People with leg or lower body lymphedema may find walking difficult or painful. Some people may not be able to pick up their children or grandchildren due to weakness and swelling in their arms. Over time, sensations in the areas may be reduced. Anyone who has had lymph nodes removed is at much higher risk of serious infections like cellulitis, which can lead to sepsis.
And lymphedema can occur at any time. There is no time limitation on the development of lymphedema (the swelling and visible sign of damage to the lymphatic system). And current treatments are only variations on temporary reduction in swelling.

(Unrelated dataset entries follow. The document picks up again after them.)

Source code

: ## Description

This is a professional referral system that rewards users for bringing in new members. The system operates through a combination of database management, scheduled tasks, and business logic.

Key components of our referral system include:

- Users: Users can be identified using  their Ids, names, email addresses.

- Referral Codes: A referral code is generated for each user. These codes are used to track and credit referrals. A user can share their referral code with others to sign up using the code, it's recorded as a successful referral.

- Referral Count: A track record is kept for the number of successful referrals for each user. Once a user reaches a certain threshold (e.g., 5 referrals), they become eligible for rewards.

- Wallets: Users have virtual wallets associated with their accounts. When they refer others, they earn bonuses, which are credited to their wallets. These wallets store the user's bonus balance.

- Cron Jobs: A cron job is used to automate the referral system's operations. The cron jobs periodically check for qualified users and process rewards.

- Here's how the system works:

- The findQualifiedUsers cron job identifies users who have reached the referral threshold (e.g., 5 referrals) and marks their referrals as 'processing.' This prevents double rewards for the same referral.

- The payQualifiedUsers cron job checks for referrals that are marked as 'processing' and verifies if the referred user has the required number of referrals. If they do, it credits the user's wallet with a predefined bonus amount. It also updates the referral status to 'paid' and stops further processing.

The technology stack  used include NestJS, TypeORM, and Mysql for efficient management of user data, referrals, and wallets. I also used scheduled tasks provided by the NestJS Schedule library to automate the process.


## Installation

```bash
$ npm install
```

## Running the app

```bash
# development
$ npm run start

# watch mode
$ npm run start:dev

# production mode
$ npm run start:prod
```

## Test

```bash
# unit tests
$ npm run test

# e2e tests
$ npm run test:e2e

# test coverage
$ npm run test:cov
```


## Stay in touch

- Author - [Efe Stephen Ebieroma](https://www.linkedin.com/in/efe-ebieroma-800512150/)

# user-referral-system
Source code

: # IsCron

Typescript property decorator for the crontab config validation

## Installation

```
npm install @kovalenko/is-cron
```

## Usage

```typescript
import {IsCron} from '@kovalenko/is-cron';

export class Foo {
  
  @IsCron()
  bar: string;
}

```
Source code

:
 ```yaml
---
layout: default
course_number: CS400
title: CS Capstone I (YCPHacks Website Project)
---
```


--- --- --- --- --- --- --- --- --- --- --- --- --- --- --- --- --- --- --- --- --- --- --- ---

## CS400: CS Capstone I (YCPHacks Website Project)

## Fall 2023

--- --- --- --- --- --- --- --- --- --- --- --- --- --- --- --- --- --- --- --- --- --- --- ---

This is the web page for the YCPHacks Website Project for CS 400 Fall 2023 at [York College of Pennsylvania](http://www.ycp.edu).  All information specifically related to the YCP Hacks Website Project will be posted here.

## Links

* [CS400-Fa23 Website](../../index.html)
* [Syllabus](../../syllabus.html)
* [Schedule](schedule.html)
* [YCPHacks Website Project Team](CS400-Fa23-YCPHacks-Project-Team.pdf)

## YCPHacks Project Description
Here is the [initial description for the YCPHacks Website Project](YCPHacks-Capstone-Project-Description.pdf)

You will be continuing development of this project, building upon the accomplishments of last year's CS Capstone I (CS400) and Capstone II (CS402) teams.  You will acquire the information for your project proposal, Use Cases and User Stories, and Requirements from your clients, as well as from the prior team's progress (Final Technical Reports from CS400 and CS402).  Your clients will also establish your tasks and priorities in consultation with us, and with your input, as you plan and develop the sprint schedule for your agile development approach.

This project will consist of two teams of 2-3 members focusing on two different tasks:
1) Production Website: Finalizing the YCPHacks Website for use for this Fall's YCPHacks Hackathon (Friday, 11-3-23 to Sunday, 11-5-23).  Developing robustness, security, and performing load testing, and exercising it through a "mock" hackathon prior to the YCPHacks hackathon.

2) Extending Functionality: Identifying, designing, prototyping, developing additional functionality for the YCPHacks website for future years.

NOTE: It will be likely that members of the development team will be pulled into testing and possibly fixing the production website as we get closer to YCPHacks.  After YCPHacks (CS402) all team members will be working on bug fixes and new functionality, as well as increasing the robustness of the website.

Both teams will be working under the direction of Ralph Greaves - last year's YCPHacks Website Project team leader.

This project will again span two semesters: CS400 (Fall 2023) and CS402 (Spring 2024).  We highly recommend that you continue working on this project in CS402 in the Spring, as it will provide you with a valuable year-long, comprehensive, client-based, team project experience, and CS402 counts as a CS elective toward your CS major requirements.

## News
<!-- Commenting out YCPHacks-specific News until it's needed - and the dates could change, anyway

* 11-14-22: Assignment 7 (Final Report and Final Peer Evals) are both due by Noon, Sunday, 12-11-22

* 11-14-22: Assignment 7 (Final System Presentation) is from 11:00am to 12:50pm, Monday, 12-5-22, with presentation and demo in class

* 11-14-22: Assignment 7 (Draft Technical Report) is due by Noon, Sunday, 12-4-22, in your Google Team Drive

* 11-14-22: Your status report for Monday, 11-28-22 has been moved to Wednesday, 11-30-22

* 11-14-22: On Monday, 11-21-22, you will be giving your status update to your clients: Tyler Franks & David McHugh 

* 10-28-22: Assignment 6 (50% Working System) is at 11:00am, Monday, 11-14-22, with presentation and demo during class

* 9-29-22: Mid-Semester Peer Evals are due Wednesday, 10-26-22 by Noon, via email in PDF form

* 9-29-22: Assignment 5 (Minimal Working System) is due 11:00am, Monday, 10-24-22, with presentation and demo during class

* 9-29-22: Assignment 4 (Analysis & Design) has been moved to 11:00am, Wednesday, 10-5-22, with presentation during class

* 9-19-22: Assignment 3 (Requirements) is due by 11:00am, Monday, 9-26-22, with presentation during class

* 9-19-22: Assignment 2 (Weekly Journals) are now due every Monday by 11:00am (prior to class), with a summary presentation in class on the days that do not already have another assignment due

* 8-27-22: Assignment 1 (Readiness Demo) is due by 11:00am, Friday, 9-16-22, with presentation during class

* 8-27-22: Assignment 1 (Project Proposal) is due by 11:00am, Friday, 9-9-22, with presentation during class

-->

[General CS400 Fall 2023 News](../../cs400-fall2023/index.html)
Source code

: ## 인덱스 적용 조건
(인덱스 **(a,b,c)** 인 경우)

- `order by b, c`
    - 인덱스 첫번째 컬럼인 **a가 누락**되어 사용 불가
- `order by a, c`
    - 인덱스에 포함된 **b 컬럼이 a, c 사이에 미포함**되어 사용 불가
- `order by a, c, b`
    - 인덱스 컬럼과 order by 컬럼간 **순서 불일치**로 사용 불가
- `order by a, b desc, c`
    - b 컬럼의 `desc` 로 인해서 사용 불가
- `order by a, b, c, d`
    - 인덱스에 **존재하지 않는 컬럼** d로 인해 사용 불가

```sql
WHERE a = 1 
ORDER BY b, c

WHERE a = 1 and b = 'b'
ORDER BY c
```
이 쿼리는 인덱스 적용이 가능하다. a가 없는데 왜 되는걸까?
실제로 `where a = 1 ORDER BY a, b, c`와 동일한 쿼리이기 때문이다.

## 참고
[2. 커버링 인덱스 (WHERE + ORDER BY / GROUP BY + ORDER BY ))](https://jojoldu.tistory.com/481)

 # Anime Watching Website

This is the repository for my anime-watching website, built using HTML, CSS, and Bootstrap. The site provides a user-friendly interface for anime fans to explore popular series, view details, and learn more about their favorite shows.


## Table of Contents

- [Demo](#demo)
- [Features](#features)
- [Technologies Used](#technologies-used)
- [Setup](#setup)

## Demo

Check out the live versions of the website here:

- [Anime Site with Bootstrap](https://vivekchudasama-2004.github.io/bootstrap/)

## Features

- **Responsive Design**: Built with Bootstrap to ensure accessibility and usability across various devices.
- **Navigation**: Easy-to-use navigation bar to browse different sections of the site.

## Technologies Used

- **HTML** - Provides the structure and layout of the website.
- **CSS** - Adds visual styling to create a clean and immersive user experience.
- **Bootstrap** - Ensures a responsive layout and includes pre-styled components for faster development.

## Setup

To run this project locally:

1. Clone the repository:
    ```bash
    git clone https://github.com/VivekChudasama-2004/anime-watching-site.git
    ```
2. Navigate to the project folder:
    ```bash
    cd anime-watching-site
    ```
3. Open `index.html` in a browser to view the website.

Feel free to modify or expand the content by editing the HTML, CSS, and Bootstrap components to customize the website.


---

If you have cancer, surgical removal of lymph nodes is a critical subject to discuss with your doctor. Many doctors do things because it’s common practice or standard of care, without examining further. But you are a unique individual and every cancer is different – you have to weigh your own risks and benefits.
Make sure you involve an alternative practitioner who specializes in cancer to find out what other options are available to you. Sometimes, it’s a good idea to take a step back and not rush into a decision. As an informed patient, it’s important that do your own research and be proactive in all your health care choices.